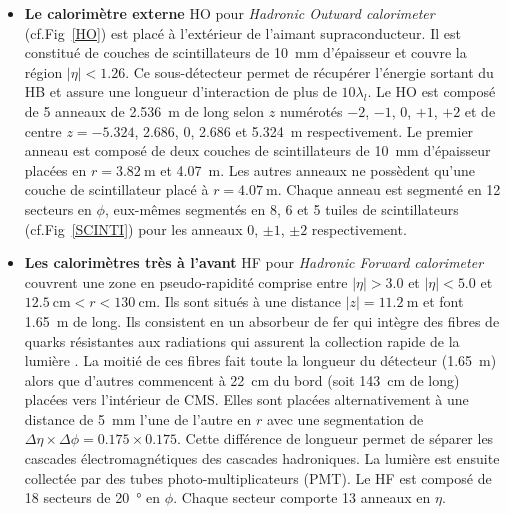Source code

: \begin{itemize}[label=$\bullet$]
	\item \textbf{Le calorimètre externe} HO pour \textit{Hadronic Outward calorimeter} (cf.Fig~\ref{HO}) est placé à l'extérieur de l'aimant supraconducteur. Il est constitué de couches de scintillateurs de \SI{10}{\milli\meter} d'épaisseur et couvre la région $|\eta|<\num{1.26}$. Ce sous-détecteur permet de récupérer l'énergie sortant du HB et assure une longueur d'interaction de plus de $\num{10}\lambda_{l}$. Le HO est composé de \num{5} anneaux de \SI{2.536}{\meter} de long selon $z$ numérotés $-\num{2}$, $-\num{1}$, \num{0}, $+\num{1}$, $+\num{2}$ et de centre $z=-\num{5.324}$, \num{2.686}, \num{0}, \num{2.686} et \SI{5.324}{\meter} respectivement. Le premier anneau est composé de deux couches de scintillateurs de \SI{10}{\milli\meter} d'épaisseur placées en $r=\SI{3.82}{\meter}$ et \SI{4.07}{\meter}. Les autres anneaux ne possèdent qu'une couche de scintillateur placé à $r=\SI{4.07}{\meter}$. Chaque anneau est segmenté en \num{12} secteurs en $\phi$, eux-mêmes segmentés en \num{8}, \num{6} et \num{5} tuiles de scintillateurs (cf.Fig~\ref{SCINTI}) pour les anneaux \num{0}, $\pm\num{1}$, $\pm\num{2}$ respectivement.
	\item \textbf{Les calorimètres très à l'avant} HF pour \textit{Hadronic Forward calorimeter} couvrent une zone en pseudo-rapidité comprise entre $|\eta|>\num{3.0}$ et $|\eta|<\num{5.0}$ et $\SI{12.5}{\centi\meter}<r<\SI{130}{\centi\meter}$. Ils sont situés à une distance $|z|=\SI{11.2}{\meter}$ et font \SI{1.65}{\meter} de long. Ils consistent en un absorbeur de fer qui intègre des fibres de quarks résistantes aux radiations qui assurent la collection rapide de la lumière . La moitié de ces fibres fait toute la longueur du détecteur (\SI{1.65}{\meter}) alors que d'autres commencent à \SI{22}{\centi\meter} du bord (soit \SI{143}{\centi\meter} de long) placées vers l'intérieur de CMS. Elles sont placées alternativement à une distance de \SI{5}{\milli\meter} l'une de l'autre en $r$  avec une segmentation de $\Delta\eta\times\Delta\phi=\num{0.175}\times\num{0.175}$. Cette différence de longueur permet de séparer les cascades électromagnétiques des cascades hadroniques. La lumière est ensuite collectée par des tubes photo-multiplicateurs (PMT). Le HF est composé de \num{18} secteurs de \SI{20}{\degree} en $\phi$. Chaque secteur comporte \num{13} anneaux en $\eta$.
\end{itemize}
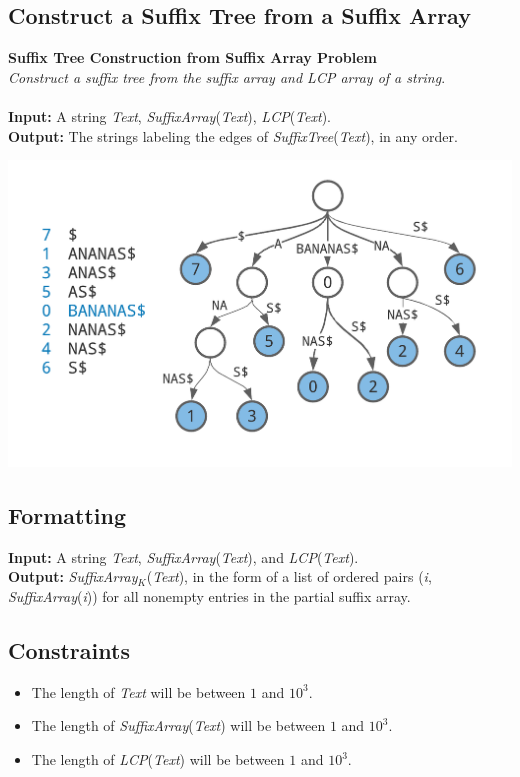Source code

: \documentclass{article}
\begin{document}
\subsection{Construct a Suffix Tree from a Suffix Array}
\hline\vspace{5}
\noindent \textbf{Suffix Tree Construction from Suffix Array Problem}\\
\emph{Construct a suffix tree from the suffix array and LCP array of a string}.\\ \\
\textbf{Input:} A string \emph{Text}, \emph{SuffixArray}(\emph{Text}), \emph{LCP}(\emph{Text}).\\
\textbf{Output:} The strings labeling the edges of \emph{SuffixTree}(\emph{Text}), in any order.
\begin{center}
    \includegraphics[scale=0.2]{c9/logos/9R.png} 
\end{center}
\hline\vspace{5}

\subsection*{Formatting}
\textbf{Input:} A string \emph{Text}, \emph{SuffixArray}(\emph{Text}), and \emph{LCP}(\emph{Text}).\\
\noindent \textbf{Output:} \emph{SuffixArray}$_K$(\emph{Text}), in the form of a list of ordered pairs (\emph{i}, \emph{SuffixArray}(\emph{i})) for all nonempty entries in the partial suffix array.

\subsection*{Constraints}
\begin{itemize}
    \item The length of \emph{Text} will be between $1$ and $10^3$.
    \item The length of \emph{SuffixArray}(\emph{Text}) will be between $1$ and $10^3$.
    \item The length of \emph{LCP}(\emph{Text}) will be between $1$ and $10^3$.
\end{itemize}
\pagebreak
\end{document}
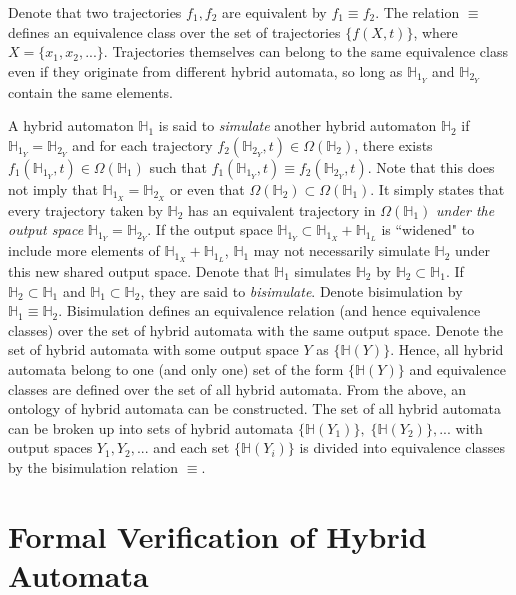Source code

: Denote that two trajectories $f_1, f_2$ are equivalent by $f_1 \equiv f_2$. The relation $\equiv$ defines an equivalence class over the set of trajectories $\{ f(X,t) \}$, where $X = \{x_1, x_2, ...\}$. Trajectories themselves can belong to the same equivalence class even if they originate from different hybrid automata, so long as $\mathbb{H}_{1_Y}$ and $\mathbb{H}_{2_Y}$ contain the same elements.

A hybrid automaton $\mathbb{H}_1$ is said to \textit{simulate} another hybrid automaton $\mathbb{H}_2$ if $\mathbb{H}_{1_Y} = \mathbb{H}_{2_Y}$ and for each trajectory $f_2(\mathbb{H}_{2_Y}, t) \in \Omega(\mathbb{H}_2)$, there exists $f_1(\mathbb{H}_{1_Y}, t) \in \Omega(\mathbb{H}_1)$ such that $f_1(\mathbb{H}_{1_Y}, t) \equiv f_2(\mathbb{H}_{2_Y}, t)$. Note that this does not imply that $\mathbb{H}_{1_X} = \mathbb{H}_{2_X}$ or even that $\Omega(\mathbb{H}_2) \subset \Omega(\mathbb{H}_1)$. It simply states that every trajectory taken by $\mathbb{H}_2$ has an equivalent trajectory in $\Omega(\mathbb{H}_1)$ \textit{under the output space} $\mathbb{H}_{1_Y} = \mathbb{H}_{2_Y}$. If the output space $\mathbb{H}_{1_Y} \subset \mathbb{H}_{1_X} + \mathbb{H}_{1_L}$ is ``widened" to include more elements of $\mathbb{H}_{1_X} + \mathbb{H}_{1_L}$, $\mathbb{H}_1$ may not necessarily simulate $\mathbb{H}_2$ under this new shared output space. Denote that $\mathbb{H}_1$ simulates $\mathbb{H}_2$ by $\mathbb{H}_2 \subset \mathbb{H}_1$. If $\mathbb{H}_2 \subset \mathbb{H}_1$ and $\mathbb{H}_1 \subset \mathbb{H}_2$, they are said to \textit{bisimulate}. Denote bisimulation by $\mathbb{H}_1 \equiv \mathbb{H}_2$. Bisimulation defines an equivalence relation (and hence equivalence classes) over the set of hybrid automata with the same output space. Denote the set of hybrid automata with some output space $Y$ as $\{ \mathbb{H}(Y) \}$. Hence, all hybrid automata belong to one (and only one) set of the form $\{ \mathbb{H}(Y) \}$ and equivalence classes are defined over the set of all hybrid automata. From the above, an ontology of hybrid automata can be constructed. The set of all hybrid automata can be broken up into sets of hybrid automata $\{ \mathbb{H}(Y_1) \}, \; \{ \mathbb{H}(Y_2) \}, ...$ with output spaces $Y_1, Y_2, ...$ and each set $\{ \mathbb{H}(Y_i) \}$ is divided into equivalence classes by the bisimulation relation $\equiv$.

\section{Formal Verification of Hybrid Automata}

___

Every line that holds the word "Input" should be copied from the listing.

▸ **SOLUTION**
\textbf{Input:} A string \emph{Text}, \emph{SuffixArray}(\emph{Text}), \emph{LCP}(\emph{Text}).\\
\textbf{Input:} A string \emph{Text}, \emph{SuffixArray}(\emph{Text}), and \emph{LCP}(\emph{Text}).\\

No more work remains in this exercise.